[[ RECORDS open ]]

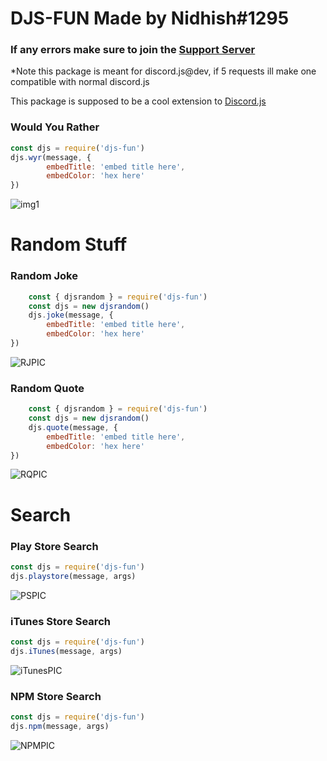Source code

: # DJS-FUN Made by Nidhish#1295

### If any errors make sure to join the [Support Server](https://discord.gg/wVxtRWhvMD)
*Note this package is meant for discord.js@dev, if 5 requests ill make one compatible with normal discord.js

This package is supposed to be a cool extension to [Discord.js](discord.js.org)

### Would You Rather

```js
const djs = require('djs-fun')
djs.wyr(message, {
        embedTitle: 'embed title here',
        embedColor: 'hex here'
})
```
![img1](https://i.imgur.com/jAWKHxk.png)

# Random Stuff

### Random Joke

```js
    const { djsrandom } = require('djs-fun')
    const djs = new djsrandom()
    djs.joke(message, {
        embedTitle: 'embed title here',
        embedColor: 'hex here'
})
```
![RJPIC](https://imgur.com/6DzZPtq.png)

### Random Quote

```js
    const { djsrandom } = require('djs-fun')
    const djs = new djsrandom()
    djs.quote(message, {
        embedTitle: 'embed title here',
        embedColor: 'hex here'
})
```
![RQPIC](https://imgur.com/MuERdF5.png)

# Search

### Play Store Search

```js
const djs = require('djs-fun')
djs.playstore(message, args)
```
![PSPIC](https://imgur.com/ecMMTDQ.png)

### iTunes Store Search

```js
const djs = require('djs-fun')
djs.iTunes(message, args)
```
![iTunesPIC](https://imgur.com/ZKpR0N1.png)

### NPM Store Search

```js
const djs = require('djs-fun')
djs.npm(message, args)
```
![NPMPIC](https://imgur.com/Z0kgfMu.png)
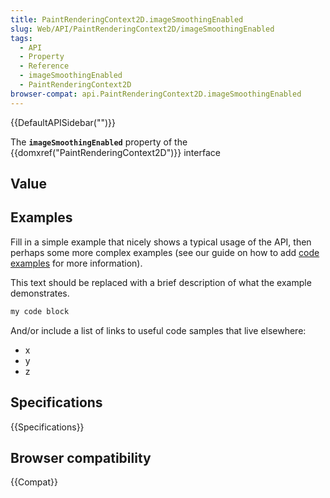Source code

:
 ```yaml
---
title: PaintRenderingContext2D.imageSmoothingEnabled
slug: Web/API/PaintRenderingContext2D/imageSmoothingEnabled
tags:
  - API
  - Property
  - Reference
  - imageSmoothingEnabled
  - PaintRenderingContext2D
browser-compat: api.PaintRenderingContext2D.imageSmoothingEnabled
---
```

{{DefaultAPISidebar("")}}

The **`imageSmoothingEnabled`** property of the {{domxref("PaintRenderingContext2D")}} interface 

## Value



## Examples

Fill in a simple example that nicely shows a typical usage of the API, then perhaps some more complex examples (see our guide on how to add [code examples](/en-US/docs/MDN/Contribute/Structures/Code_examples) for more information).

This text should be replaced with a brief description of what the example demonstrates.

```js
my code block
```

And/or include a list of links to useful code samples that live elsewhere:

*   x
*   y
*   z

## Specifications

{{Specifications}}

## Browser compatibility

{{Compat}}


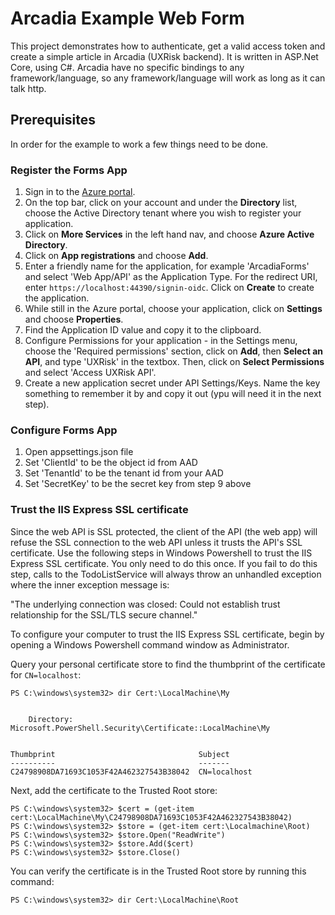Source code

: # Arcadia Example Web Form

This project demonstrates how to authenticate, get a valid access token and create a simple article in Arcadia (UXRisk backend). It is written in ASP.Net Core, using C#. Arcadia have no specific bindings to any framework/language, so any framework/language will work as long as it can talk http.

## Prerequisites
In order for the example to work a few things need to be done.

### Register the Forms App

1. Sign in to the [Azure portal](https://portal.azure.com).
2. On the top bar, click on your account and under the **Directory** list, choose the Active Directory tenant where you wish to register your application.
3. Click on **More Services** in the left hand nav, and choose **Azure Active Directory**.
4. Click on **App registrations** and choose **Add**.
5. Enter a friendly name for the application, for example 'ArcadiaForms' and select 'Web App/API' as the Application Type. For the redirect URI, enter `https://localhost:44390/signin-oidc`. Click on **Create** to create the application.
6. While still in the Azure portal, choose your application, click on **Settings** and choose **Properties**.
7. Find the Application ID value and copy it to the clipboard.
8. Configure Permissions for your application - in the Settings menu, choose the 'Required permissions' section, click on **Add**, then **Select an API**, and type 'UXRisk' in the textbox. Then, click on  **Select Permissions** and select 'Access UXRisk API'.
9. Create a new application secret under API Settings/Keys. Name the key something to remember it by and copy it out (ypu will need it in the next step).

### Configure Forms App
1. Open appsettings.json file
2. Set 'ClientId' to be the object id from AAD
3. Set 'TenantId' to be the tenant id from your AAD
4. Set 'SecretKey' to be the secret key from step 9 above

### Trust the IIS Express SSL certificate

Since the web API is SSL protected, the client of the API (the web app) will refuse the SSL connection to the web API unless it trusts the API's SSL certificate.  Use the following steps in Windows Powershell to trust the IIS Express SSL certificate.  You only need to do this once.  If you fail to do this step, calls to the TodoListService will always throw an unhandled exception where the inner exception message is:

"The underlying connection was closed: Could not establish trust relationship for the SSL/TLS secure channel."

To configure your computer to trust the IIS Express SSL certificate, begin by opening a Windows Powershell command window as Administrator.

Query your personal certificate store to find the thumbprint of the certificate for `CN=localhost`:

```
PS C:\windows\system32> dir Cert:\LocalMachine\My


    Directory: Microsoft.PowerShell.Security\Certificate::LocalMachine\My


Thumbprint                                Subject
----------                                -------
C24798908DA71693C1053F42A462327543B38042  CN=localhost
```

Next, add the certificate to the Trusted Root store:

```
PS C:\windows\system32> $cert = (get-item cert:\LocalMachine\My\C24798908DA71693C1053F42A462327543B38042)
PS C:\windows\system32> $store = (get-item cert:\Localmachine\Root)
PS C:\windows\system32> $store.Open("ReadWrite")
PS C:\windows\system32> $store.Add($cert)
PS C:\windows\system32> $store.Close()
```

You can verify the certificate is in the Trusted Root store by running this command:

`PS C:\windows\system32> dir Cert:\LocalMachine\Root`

[[ RECORDS closed ]]

### TASK ITEM
A single number, please: how many lines in the data above contain the string "step"?

### ANSWER TO THIS PROBLEM
3